- _WHAT IS EXPECTED_: Once the line containing "a function of" is found in the entries below, reproduce it and every line after it, stopping at and including the line containing "architecture is necessary, given"; reproduce nothing else, and keep each line exact.

- _Stored dataset items_:
+--

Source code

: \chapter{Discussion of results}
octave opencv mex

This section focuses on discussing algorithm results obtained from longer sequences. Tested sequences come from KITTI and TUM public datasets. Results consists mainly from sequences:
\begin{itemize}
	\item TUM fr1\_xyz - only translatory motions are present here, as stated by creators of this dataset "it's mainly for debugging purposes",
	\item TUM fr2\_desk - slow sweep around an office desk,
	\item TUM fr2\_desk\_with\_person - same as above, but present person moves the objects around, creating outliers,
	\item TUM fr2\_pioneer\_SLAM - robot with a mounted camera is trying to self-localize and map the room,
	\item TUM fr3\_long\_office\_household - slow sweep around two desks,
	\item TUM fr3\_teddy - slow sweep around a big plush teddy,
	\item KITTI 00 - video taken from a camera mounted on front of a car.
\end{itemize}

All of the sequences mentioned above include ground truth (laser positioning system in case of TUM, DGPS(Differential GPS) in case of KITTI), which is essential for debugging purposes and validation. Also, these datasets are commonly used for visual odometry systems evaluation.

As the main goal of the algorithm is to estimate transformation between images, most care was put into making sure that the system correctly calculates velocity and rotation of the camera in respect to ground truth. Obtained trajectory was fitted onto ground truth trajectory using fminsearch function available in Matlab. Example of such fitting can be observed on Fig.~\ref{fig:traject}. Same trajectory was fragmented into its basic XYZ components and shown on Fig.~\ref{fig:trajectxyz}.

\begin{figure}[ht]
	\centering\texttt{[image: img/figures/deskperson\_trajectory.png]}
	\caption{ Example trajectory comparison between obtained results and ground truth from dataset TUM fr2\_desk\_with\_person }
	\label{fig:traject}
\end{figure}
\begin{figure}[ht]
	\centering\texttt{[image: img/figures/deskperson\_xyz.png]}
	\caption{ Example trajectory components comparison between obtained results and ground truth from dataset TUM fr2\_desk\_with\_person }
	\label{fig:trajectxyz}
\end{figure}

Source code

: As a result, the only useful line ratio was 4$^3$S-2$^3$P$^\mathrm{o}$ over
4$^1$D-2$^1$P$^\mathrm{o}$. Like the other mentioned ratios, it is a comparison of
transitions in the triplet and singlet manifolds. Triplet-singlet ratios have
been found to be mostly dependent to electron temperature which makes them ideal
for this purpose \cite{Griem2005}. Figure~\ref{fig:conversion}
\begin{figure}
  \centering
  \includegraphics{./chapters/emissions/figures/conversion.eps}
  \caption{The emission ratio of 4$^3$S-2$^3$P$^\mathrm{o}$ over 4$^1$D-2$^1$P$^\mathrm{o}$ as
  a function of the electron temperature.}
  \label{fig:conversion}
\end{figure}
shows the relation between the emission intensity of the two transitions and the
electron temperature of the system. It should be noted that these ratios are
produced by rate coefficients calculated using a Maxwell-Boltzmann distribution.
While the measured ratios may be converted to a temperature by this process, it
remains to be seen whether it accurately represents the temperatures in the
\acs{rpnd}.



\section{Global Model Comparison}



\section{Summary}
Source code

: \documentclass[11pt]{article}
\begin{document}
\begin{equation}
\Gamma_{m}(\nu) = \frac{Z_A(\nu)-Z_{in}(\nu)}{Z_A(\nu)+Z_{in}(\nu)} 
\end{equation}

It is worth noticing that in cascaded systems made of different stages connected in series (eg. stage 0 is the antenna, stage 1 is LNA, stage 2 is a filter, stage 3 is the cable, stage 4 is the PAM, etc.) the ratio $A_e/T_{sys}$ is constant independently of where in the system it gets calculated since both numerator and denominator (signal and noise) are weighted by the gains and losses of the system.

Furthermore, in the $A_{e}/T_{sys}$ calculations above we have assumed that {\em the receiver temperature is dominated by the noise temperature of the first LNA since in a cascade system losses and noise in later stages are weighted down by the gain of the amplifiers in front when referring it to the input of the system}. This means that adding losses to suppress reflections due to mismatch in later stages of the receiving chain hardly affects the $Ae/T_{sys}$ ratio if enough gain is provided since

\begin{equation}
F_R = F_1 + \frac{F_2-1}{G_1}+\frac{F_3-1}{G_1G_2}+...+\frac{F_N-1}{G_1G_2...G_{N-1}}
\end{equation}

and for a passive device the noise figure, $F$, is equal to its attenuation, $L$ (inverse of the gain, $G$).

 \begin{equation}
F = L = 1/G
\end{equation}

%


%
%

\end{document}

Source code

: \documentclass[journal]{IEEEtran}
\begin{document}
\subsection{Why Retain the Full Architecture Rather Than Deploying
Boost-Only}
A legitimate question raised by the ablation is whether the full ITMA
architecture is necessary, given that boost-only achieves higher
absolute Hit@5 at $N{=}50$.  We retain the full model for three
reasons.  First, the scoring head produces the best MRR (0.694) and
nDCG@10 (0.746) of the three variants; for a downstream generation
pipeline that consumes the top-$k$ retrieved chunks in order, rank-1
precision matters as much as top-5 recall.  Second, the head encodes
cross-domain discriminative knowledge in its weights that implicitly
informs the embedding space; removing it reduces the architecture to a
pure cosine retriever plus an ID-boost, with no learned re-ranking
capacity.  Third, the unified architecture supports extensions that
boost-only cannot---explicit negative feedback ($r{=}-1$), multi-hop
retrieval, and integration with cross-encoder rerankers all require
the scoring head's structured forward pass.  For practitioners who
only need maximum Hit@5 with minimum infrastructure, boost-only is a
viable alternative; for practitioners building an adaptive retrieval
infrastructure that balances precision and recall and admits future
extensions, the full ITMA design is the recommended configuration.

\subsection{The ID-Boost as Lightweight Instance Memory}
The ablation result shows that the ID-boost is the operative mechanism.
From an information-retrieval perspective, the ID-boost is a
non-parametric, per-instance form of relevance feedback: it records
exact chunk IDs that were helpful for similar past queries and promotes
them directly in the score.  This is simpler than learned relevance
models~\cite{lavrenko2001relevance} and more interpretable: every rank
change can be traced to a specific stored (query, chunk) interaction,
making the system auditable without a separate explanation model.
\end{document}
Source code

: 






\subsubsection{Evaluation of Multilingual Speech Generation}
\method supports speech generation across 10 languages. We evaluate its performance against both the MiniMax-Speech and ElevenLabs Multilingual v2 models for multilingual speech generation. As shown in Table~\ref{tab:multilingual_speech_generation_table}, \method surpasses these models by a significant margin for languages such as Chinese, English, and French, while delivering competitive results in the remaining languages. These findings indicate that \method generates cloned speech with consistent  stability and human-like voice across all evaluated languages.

+--

- _RESPONSE FOR THIS EXERCISE_:
  a function of the electron temperature.}
  \label{fig:conversion}
\end{figure}
shows the relation between the emission intensity of the two transitions and the
electron temperature of the system. It should be noted that these ratios are
produced by rate coefficients calculated using a Maxwell-Boltzmann distribution.
While the measured ratios may be converted to a temperature by this process, it
remains to be seen whether it accurately represents the temperatures in the
\acs{rpnd}.



\section{Global Model Comparison}



\section{Summary}
Source code

: \documentclass[11pt]{article}
\begin{document}
\begin{equation}
\Gamma_{m}(\nu) = \frac{Z_A(\nu)-Z_{in}(\nu)}{Z_A(\nu)+Z_{in}(\nu)} 
\end{equation}

It is worth noticing that in cascaded systems made of different stages connected in series (eg. stage 0 is the antenna, stage 1 is LNA, stage 2 is a filter, stage 3 is the cable, stage 4 is the PAM, etc.) the ratio $A_e/T_{sys}$ is constant independently of where in the system it gets calculated since both numerator and denominator (signal and noise) are weighted by the gains and losses of the system.

Furthermore, in the $A_{e}/T_{sys}$ calculations above we have assumed that {\em the receiver temperature is dominated by the noise temperature of the first LNA since in a cascade system losses and noise in later stages are weighted down by the gain of the amplifiers in front when referring it to the input of the system}. This means that adding losses to suppress reflections due to mismatch in later stages of the receiving chain hardly affects the $Ae/T_{sys}$ ratio if enough gain is provided since

\begin{equation}
F_R = F_1 + \frac{F_2-1}{G_1}+\frac{F_3-1}{G_1G_2}+...+\frac{F_N-1}{G_1G_2...G_{N-1}}
\end{equation}

and for a passive device the noise figure, $F$, is equal to its attenuation, $L$ (inverse of the gain, $G$).

 \begin{equation}
F = L = 1/G
\end{equation}

%


%
%

\end{document}

Source code

: \documentclass[journal]{IEEEtran}
\begin{document}
\subsection{Why Retain the Full Architecture Rather Than Deploying
Boost-Only}
A legitimate question raised by the ablation is whether the full ITMA
architecture is necessary, given that boost-only achieves higher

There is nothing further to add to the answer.